Summary of Original Article 

The article “The Value Heuristic in Judgments of Relative Frequency” was published as a Short Report in Psychological Science.   The article has been cited only 25 times overall and was not cited at all in 2017.


The authors suggest that they have identified a new process how people judge the relative frequency of objects.

Estimating the relative frequency of a class of objects or events is fundamental in subjective probability assessments and decision making (Estes, 1976), and research has long shown that people rely on heuristics for making these judgments (Gilovich, Griffin, & Kahneman, 2002). In this report, we identify a novel heuristic for making these judgments, the value heuristic: People judge the frequency of a class of objects on the basis of the subjective value of the objects.

As my dissertation was about frequency judgments of emotions, I am familiar with the frequency estimation literature, especially the estimation of valued objects like positive and negative emotions.  My reading of the literature suggests that this hypothesis is inconsistent with prior research because frequency judgments are often made on the basis of a fast, automatic, parallel search of episodic memory (e..g, Hintzman, 1988). Thus, value might only indirectly influence frequency estimates if it influences the accessibility of exemplars.

The authors present a single experiment to support their hypothesis.


68 students participated in this study.  5 were excluded for a final N of 63 students.

During the learning phase of the study , participants were exposed to 57 pictures of bird and 57 pictures of flowers.

Participants were  then told that they would receive 2 cent for each picture from one of the two categories. The experimental manipulation was whether participants would be rewarded for bird or flower pictures.

The dependent variables were frequency estimates of the number of pictures in each category. Specifically, whether participants gave a higher or lower, equal, or higher estimate to the rewarded category.

When flowers were rewarded, 12 participants had higher estimates for flowers and 15 had higher estimates for birds.
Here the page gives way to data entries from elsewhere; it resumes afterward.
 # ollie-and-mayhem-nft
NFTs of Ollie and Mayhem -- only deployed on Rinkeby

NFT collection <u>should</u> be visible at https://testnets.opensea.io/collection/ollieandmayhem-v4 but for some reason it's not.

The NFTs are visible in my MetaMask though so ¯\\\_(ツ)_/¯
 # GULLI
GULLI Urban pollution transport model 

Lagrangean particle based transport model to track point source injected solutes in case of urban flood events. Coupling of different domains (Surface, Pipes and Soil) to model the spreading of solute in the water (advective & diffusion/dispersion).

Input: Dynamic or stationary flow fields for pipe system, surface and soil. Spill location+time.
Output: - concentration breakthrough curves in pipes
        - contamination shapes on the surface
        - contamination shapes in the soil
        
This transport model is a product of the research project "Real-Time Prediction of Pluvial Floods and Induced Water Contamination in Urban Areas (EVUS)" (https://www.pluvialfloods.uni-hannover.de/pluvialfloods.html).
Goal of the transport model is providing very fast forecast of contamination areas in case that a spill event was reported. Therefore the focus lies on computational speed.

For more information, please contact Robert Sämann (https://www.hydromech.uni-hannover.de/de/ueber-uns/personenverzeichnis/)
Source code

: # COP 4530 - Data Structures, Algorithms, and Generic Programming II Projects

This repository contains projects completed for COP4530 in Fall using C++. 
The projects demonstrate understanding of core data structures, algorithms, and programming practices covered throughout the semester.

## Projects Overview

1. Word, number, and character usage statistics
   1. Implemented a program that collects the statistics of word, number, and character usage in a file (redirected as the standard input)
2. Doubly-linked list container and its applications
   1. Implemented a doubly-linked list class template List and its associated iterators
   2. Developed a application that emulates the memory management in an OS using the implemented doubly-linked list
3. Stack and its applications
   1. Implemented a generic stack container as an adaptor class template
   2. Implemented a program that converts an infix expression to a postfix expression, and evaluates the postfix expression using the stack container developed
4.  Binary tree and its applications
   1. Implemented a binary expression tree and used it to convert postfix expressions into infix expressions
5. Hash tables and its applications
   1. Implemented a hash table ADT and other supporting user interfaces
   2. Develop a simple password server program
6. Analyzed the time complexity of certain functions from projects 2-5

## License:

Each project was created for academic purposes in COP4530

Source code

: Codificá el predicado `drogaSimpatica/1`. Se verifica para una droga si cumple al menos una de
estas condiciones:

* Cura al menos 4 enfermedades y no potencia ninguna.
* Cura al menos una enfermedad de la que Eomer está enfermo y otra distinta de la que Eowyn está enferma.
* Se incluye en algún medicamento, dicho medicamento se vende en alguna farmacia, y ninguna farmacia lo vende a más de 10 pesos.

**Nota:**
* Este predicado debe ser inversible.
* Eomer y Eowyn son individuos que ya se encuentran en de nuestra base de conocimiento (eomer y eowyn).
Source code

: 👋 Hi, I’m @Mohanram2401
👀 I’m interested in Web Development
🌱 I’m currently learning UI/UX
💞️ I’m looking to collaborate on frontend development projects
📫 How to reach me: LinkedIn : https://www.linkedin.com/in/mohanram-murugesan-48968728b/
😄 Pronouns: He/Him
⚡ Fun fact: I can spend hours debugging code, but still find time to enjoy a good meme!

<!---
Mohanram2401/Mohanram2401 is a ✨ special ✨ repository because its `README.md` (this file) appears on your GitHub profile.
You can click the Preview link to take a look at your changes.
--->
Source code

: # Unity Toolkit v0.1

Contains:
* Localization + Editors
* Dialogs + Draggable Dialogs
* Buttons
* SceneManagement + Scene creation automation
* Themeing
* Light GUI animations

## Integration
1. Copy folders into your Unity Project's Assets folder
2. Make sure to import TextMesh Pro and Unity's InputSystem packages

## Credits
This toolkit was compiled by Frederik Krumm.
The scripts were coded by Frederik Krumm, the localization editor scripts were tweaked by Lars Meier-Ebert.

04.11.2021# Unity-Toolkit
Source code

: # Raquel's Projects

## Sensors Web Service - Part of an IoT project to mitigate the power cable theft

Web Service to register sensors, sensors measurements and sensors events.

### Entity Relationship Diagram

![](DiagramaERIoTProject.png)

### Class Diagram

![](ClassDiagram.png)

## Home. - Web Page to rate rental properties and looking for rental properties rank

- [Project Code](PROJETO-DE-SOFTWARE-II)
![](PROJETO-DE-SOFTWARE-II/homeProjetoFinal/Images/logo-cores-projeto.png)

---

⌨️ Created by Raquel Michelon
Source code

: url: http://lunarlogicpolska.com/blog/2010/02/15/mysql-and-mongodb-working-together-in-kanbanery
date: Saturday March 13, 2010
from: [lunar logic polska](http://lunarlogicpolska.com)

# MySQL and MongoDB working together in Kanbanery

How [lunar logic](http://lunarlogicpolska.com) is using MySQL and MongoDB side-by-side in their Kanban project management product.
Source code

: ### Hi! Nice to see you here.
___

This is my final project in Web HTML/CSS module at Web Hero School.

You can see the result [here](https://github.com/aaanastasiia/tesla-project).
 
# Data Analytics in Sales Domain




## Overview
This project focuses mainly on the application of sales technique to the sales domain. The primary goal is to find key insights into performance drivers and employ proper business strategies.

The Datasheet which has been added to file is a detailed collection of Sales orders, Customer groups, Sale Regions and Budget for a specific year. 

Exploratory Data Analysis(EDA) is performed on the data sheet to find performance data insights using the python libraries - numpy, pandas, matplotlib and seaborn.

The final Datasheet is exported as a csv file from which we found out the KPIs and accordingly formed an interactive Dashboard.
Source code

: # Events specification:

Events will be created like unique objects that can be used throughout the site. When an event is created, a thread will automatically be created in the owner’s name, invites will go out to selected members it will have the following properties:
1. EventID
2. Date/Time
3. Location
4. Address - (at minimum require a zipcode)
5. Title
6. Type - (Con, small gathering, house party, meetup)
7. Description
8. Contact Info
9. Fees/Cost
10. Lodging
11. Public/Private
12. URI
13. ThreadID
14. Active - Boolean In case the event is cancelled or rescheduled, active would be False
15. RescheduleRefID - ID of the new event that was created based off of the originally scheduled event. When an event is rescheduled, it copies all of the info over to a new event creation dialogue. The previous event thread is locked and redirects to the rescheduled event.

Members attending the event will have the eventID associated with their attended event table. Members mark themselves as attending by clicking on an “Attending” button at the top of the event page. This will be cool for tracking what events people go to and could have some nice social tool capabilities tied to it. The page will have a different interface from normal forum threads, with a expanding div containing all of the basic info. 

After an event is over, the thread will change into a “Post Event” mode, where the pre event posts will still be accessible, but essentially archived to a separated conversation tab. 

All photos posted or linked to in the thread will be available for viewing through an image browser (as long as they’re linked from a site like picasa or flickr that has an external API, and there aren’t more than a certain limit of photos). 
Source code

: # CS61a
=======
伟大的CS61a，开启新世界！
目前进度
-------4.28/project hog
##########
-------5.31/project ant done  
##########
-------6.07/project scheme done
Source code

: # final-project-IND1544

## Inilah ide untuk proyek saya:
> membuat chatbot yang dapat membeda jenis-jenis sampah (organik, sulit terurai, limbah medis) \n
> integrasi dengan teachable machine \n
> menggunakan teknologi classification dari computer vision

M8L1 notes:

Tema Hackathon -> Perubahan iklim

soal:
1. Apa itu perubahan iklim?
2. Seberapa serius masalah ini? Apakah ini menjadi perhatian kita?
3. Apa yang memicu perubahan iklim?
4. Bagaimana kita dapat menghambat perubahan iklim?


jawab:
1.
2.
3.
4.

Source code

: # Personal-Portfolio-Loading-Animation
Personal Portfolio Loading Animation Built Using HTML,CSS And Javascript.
When birds were rewarded, 21 participants had higher estimates for bird and 8 had higher estimates for birds.

A chi-square test showed a just significant effect that was driven by the condition that rewarded birds, presumably because there was also a main effect of birds vs. flowers (birds are more memorable and accessible).

Chi2(1, N = 56) = 4.51,  p = .037.


81 students participated in the replication study.  After exclusion of 4 participants the final sample size was N = 77.

When flowers were rewarded, 16 participants had higher estimates for flowers and 11 had higher estimates for birds.

When birds were rewarded, 10 participants had higher estimates for bird and 14 had higher estimates for birds.

The remaining participants were tied.

The chi-square test was not significant.

Chi2(1, N = 51) = 1.57,  p = .21.


The original article tested a novel and controversial hypothesis that was not grounded in the large cognitive literature on frequency estimation.  The article relied on a just significant result in a single study as evidence.  It is not surprising that a replication study failed to replicate the finding.  The article had very little impact. In hindsight, this study does not meet the high bar for acceptance into a high impact journal like Psychological Science.  However, hindsight is 20/20 and it is well known that the foresight of traditional peer-review is an imperfect predictor of replicability and relevance.